* DIRECTIONS: Print every line of the listing below, starting with the line that holds "Once that's done, you" and going on through the line that holds "The precise problem", both included, and print nothing else.

* AVAILABLE DATA:
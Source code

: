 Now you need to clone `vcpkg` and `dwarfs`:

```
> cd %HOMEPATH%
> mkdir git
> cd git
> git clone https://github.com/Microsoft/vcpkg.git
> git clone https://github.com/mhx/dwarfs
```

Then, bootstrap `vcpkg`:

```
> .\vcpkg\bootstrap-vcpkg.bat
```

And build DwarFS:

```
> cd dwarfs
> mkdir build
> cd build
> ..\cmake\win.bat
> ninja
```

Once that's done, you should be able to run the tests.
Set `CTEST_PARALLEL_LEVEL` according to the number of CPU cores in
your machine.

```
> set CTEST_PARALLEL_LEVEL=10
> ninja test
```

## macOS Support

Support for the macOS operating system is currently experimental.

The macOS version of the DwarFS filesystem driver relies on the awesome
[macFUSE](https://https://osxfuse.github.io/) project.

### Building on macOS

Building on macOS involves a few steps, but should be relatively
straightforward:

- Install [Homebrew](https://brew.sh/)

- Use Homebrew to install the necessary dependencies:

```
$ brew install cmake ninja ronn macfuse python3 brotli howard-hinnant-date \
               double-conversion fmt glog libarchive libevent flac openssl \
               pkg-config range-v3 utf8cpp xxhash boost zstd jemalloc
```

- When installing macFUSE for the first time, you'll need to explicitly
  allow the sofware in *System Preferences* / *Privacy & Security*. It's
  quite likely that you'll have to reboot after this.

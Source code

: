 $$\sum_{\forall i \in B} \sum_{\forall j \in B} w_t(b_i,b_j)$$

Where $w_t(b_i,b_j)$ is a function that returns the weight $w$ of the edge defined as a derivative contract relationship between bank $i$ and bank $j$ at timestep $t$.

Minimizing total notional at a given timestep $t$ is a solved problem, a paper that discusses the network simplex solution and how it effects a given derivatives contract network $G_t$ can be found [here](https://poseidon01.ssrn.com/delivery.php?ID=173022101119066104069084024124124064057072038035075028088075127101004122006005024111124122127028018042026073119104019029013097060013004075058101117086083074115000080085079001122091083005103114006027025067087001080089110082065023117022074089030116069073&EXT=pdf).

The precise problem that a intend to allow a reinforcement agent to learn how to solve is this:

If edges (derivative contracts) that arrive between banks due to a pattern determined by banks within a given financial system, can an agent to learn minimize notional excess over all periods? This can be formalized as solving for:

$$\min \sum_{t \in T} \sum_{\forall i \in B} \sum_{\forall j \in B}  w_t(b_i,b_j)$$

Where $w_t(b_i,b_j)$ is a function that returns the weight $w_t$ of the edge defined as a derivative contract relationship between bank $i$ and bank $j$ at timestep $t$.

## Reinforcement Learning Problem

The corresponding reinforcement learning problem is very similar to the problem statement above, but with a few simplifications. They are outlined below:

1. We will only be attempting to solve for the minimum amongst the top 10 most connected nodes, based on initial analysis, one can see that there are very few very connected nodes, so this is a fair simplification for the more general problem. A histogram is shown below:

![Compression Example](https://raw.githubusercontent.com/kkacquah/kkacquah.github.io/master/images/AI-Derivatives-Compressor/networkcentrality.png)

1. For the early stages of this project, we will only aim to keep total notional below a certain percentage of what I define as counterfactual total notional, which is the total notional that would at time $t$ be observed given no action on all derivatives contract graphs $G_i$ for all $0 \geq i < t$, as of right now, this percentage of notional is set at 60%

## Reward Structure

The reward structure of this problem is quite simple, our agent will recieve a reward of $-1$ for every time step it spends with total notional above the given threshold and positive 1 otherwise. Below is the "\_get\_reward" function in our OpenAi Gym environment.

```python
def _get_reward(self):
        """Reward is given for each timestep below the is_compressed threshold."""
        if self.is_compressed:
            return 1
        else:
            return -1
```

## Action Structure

* RESPONSE TO THE EXERCISE:
Once that's done, you should be able to run the tests.
Set `CTEST_PARALLEL_LEVEL` according to the number of CPU cores in
your machine.

```
> set CTEST_PARALLEL_LEVEL=10
> ninja test
```

## macOS Support

Support for the macOS operating system is currently experimental.

The macOS version of the DwarFS filesystem driver relies on the awesome
[macFUSE](https://https://osxfuse.github.io/) project.

### Building on macOS

Building on macOS involves a few steps, but should be relatively
straightforward:

- Install [Homebrew](https://brew.sh/)

- Use Homebrew to install the necessary dependencies:

```
$ brew install cmake ninja ronn macfuse python3 brotli howard-hinnant-date \
               double-conversion fmt glog libarchive libevent flac openssl \
               pkg-config range-v3 utf8cpp xxhash boost zstd jemalloc
```

- When installing macFUSE for the first time, you'll need to explicitly
  allow the sofware in *System Preferences* / *Privacy & Security*. It's
  quite likely that you'll have to reboot after this.

Source code

: $$\sum_{\forall i \in B} \sum_{\forall j \in B} w_t(b_i,b_j)$$

Where $w_t(b_i,b_j)$ is a function that returns the weight $w$ of the edge defined as a derivative contract relationship between bank $i$ and bank $j$ at timestep $t$.

Minimizing total notional at a given timestep $t$ is a solved problem, a paper that discusses the network simplex solution and how it effects a given derivatives contract network $G_t$ can be found [here](https://poseidon01.ssrn.com/delivery.php?ID=173022101119066104069084024124124064057072038035075028088075127101004122006005024111124122127028018042026073119104019029013097060013004075058101117086083074115000080085079001122091083005103114006027025067087001080089110082065023117022074089030116069073&EXT=pdf).

The precise problem that a intend to allow a reinforcement agent to learn how to solve is this:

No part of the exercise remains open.